In [1]:
%pylab inline
import numpy as np
import pandas as pd
from sklearn.metrics.pairwise import pairwise_distances, cosine_similarity
from sklearn.cross_validation import KFold

Populating the interactive namespace from numpy and matplotlib


In [2]:
# Import input data
df_spend = pd.read_csv('C:\\notbackedup\\recommender\\IR\\20160724 sample 100k 3plus.txt', delimiter='|')

# make the rowindex to be the customer number
df_spend = df_spend.set_index('CUST_ID_SRC_CUST_NO')

# drop irrelevant columns 
df_spend.drop(['AGE_IN_YRS','GNDR_CD_SRC','A_SPEND_CLOTHING','A_SPEND_DIGITAL','A_SPEND_GROCERIES',
                   'A_SPEND_MUSIC','A_SPEND_TRANSPORT','A_SPEND_TRAVEL'], axis=1, inplace=True)

## create lists of column names
l_cols_merchants = df_spend.columns

n_merchants = len(df_spend.columns)

# binarize the spend frequencies
## Prepare data
# convert merchant counts to binary flags
def binarise(x):
    if x>0: return 1
    else: return 0
    
df_spend = df_spend.applymap(binarise)


In [None]:
df_spend.head()

## Implementation 

In [None]:
## Define helper function(s)

# function to return index of top N values from a Numpy array
def topindexes(a,N): return np.argsort(a)[::-1][:N] 


### Benchmarks

1. Recommend merchants at random
2. Recommend merchants in descending order of popularity

In [None]:
# define function that generates recommendations using random approach
def f_benchmark_random(ay_test):

    return np.random.rand(ay_test.shape[0],ay_test.shape[1]).astype(float)


In [None]:
# define function that generates recommendations using popularity approach
def f_benchmark_popularity(ay_train, ay_test):
    # create table with frequency count of each merchant in train dataset
    k_freq_merchants = ay_train.sum(axis=0)

    # use frequencies as recommendations for each test data record
    recmatrix = np.tile(k_freq_merchants, ay_test.shape[0]).reshape(ay_test.shape[0],n_merchants)

    return recmatrix.astype(float)


In [None]:
#### # Run 5-fold x-validation for benchmarks and measure accuracy

# prepare empty lists to save results
l_results_benchmark_random = []
l_results_benchmark_popularity = []

# run 5-fold xvalidation and collate test statistics
k_fold = KFold(len(df_spend), 5, random_state = 1)

for k, (train, test) in enumerate(k_fold):
    print "Processing fold", k, "..."
    
    # convert dataframes to numpy arrays (for speed)
    ay_train = np.array(df_spend.iloc[train])
    ay_test = np.array(df_spend.iloc[test]) 

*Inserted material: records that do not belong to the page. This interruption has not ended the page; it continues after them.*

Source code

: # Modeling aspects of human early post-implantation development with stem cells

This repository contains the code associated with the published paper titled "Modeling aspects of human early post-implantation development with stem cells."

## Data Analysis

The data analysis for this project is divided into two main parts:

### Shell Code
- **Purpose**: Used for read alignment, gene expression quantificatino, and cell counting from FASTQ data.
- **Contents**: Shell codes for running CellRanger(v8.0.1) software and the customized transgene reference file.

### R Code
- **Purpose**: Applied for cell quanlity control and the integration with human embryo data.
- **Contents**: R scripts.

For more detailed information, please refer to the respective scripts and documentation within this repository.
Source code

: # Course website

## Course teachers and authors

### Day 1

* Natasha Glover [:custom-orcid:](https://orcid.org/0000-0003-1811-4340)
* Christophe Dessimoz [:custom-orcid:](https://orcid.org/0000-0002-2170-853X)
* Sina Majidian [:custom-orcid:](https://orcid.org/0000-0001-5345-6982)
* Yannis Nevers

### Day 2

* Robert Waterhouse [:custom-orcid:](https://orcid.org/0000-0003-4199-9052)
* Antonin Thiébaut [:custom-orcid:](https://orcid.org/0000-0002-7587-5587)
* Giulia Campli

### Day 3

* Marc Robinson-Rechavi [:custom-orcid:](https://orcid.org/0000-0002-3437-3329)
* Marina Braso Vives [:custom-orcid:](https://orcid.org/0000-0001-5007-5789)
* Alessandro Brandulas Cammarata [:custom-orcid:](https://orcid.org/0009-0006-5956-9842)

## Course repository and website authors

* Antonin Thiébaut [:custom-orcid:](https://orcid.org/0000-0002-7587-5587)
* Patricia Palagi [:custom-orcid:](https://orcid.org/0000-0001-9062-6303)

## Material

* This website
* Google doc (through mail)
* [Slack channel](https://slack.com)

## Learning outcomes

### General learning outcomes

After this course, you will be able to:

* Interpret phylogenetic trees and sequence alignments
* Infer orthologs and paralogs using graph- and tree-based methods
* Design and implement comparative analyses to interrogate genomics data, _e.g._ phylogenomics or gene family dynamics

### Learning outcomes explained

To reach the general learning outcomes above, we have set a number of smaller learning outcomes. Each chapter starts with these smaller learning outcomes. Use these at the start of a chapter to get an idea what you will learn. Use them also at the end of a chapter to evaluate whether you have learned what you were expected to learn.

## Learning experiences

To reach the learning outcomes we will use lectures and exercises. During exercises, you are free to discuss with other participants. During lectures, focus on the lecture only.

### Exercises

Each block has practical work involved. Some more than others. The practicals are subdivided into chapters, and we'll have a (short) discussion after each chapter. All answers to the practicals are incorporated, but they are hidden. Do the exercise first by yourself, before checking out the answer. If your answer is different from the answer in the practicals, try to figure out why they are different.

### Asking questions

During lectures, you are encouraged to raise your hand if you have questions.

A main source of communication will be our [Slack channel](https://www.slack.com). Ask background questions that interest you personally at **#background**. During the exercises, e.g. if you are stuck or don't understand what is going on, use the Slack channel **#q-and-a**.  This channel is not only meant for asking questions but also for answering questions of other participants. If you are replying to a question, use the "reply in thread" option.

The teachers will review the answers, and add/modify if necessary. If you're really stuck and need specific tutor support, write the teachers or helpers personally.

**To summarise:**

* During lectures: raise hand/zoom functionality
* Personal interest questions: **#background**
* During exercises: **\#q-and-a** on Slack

    # mask one randomly selected merchant from each record in test
    masklist = []
    for i in ay_test:
        indexnonzero = np.flatnonzero(i)
        # select one at random and add to a list of indices
        indexselect = np.random.choice(indexnonzero)
        masklist.append(indexselect)

    # mask those merchant entries with 0's
    ay_test = ay_test.copy()
    ay_test[range(ay_test.shape[0]),masklist]=0  

    ##### Benchmark: random #####
    # generate recommendations
    recmatrix = f_benchmark_random(ay_test)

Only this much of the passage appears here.